To date, most data lake deployments have been built through manual coding, open source tools and custom integration.
Manual coding of data processing applications is common because data processing is thought of in terms of application-specific work. Unfortunately, this manual effort is a dead-end investment over the long term because the underlying technologies are constantly changing.
Older data warehouse environments and ETL type integration tools are good at what they do, but they can’t meet many of the new needs. The new environments are focused on data processing, but require a lot of manual work.

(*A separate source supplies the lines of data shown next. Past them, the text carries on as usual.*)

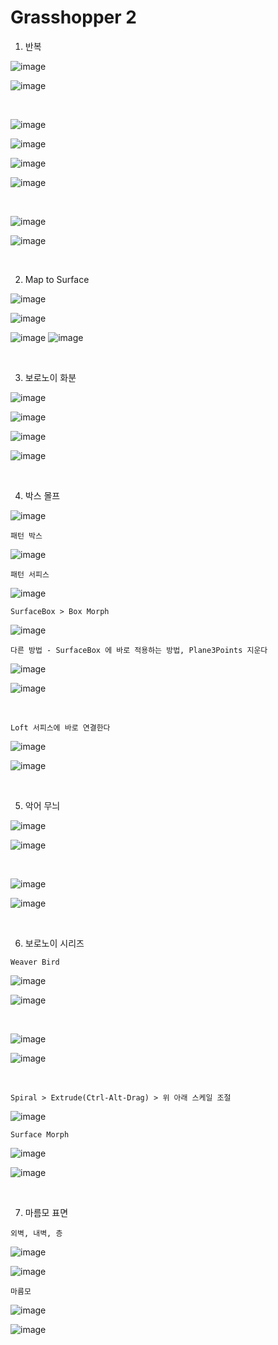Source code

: Grasshopper 2
===============

1. 반복

![image](https://user-images.githubusercontent.com/30430227/147461855-d4f9274f-45a5-4663-be30-7d86468c2cf7.png)

![image](https://user-images.githubusercontent.com/30430227/147461758-3e6b2b1d-7e8b-4418-b749-9ab08cdc7426.png)

<br>

![image](https://user-images.githubusercontent.com/30430227/147462135-862f14ff-52f9-4bf3-82b3-db55dd96e722.png)

![image](https://user-images.githubusercontent.com/30430227/147462154-23e97e43-22d7-4638-bca7-9d1f46ead1ab.png)

![image](https://user-images.githubusercontent.com/30430227/147462302-42626d18-361f-45ae-928b-580be9e8ad1d.png)

![image](https://user-images.githubusercontent.com/30430227/147462325-78325003-81b3-42d2-b109-5d0bf328a70d.png)

<br>

![image](https://user-images.githubusercontent.com/30430227/147467765-41ea8943-5b30-4763-9b36-a37e8a2d2a54.png)

![image](https://user-images.githubusercontent.com/30430227/147467779-2b94b109-916f-4a85-ae0a-6326e296cf23.png)

<br>

2. Map to Surface

![image](https://user-images.githubusercontent.com/30430227/147468598-f5b13c4e-a668-49c3-9856-6443cd98e9a7.png)

![image](https://user-images.githubusercontent.com/30430227/147468639-3cd4b9f5-c54b-4a0f-af29-22cde78c7544.png)

![image](https://user-images.githubusercontent.com/30430227/147468988-59d0d81d-4fd4-4c92-8104-f868816e4929.png)
![image](https://user-images.githubusercontent.com/30430227/147469014-6dff9969-46c8-4ae5-917a-9e3883c00956.png)

<br>

3. 보로노이 화분

![image](https://user-images.githubusercontent.com/30430227/147469498-84618bf6-a5c8-43d0-a103-01023d587d1a.png)

![image](https://user-images.githubusercontent.com/30430227/147469482-8602dbba-2a8a-4eef-afe1-2920facc4893.png)

![image](https://user-images.githubusercontent.com/30430227/147470770-7cbf1ca8-42fb-476e-aa85-7ce71171c71d.png)

![image](https://user-images.githubusercontent.com/30430227/147470726-e127e6b4-bf4e-4e71-91d3-526cfb99417e.png)

<br>

4. 박스 몰프 

![image](https://user-images.githubusercontent.com/30430227/147516778-a1783c98-4d0a-4d75-81b9-aaeac217c80e.png)

`패턴 박스`

![image](https://user-images.githubusercontent.com/30430227/147516817-dbdc6119-28d0-4f47-9217-d2e3148b91e1.png)

`패턴 서피스`

![image](https://user-images.githubusercontent.com/30430227/147516887-4b3005b1-3307-48bf-81ac-03e02e2dc0b9.png)

`SurfaceBox > Box Morph`

![image](https://user-images.githubusercontent.com/30430227/147516937-c2523993-14ac-4d54-ac73-6161076544f3.png)

`다른 방법 - SurfaceBox 에 바로 적용하는 방법, Plane3Points 지운다`

![image](https://user-images.githubusercontent.com/30430227/147518311-6217f36e-6aab-4891-92b4-b430ea3e0f40.png)

![image](https://user-images.githubusercontent.com/30430227/147518407-ddd8c993-25c3-46b0-8c2c-e4a7adb49394.png)

<br>

`Loft 서피스에 바로 연결한다`

![image](https://user-images.githubusercontent.com/30430227/147519129-8d6ff44d-dfdc-4579-9771-a4f254ab9652.png)

![image](https://user-images.githubusercontent.com/30430227/147519169-f3f6b96a-8bee-4d7b-b924-b58903854111.png)

<br>

5. 악어 무늬 

![image](https://user-images.githubusercontent.com/30430227/147530466-30a03444-b0cf-4571-b613-c7d122fa6265.png)

![image](https://user-images.githubusercontent.com/30430227/147530513-fc6f06da-2e91-4291-a6b2-9421f0e5f7e0.png)

<br>

![image](https://user-images.githubusercontent.com/30430227/147530736-5868912e-4c4a-47c7-9621-33fb47960eaf.png)

![image](https://user-images.githubusercontent.com/30430227/147530790-57234820-b66e-4f34-8466-fa6859b913e6.png)

<br>

6. 보로노이 시리즈 

`Weaver Bird`

![image](https://user-images.githubusercontent.com/30430227/147532025-309f2d59-211f-45a3-82fb-30b93eb5c987.png)

![image](https://user-images.githubusercontent.com/30430227/147532089-62f5a73c-33ee-40a2-bf1e-d99d988d9cd3.png)

<br>

![image](https://user-images.githubusercontent.com/30430227/147532937-ecc58b1c-afd9-4b9f-b0a8-c73fed5af284.png)

![image](https://user-images.githubusercontent.com/30430227/147533011-3ef0f315-564e-4588-8027-b5992ca6ed89.png)

<br>

`Spiral > Extrude(Ctrl-Alt-Drag) > 위 아래 스케일 조절` 

![image](https://user-images.githubusercontent.com/30430227/147533612-3c4ca628-3f82-46af-8924-b3a45af179f8.png)

`Surface Morph`

![image](https://user-images.githubusercontent.com/30430227/147535083-29e46eab-d308-4234-a817-580ff7e56fe4.png)

![image](https://user-images.githubusercontent.com/30430227/147535198-0f187197-e24d-416d-9c9a-fbb06efbe920.png)

<br>

7. 마름모 표면

`외벽, 내벽, 층`

![image](https://user-images.githubusercontent.com/30430227/147551384-0f2a5b48-5b3b-4e0d-a32b-af791bbc79b7.png)

![image](https://user-images.githubusercontent.com/30430227/147551548-74968ec0-c569-4fd2-ac49-cd9ee3fffba9.png)

`마름모`

![image](https://user-images.githubusercontent.com/30430227/147551948-f5ef567d-bf97-4f3b-9ea0-c5cd14e3a165.png)

![image](https://user-images.githubusercontent.com/30430227/147551805-96bc2c36-7bea-4c7e-8e8b-bcc086f3f83e.png)













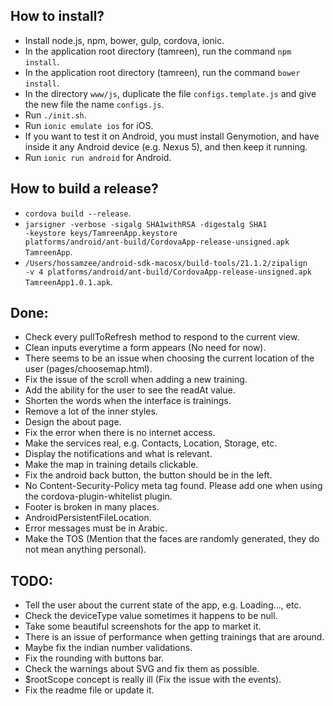 
## How to install?
- Install node.js, npm, bower, gulp, cordova, ionic.
- In the application root directory (tamreen), run the command <code>npm install</code>.
- In the application root directory (tamreen), run the command <code>bower install</code>.
- In the directory <code>www/js</code>, duplicate the file <code>configs.template.js</code> and give the new file the name <code>configs.js</code>.
- Run <code>./init.sh</code>.
- Run <code>ionic emulate ios</code> for iOS.
- If you want to test it on Android, you must install Genymotion, and have inside it any Android device (e.g. Nexus 5), and then keep it running.
- Run <code>ionic run android</code> for Android.

## How to build a release?
- <code>cordova build --release</code>.
- <code>jarsigner -verbose -sigalg SHA1withRSA -digestalg SHA1 -keystore keys/TamreenApp.keystore platforms/android/ant-build/CordovaApp-release-unsigned.apk TamreenApp</code>.
- <code>/Users/hossamzee/android-sdk-macosx/build-tools/21.1.2/zipalign -v 4 platforms/android/ant-build/CordovaApp-release-unsigned.apk TamreenApp1.0.1.apk</code>.

## Done:
- Check every pullToRefresh method to respond to the current view.
- Clean inputs everytime a form appears (No need for now).
- There seems to be an issue when choosing the current location of the user (pages/choosemap.html).
- Fix the issue of the scroll when adding a new training.
- Add the ability for the user to see the readAt value.
- Shorten the words when the interface is trainings.
- Remove a lot of the inner styles.
- Design the about page.
- Fix the error when there is no internet access.
- Make the services real, e.g. Contacts, Location, Storage, etc.
- Display the notifications and what is relevant.
- Make the map in training details clickable.
- Fix the android back button, the button should be in the left.
- No Content-Security-Policy meta tag found. Please add one when using the cordova-plugin-whitelist plugin.
- Footer is broken in many places.
- AndroidPersistentFileLocation.
- Error messages must be in Arabic.
- Make the TOS (Mention that the faces are randomly generated, they do not mean anything personal).

## TODO:
- Tell the user about the current state of the app, e.g. Loading..., etc.
- Check the deviceType value sometimes it happens to be null.
- Take some beautiful screenshots for the app to market it.
- There is an issue of performance when getting trainings that are around.
- Maybe fix the indian number validations.
- Fix the rounding with buttons bar.
- Check the warnings about SVG and fix them as possible.
- $rootScope concept is really ill (Fix the issue with the events).
- Fix the readme file or update it.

The data lake must incorporate aspects of old data warehouse environments like connecting to and extracting data from ERP or transaction processing systems, yet do this without clunky and inefficient tools like Sqoop. The data lake also must support new capabilities like reliable collection of large volumes of events at high speed and
timely processing to make data available immediately. It must also support data coming from multiple sources in a hybrid model. This exceeds the abilities of traditional data integration tools.
SnapLogic accelerates development of a modern data lake through:
Data acquisition: collecting and integrating data from multiple sources. SnapLogic goes beyond developer tools such as Sqoop and Flume with a cloud-based visual pipeline designer, and pre-built connectors for 300+ structured and unstructured data sources, enterprise applications and APIs.
Data transformation: adding information and transforming data. SnapLogic minimizes the manual tasks associated with data shaping and makes data scientists and analysts more efficient. SnapLogic includes Snaps for tasks such as transformations, joins and unions without scripting.
Data access: organizing and preparing data for delivery and visualization. SnapLogic makes data processed on Hadoop or Spark easily available to off-cluster applications and data stores such as statistical packages and business intelligence tools.
Here is an example of a SnapLogic deployment.
The SnapLogic control plane – including he Designer, Manager and Dashboard - does not store your data. It’s metadata only.
Once a pipeline is executed, it looks for the associated Snaplex or Hadooplex. The plex dynamically scales out, adding more nodes as needed.
We like to say that SnapLogic “respects data gravity” and runs as close to the data as need be. If you are integrating only cloud applications, it would make no sense to run your integrations behind the firewall. Similarly, if you’re doing ground to ground or cloud to ground, you may want to run your Snaplex on Window or Linux servers.
Note that the dotted line is sending instructions via metadata to the plex, which is waiting to run. The solid line indicates how data movies bi-directionally between systems.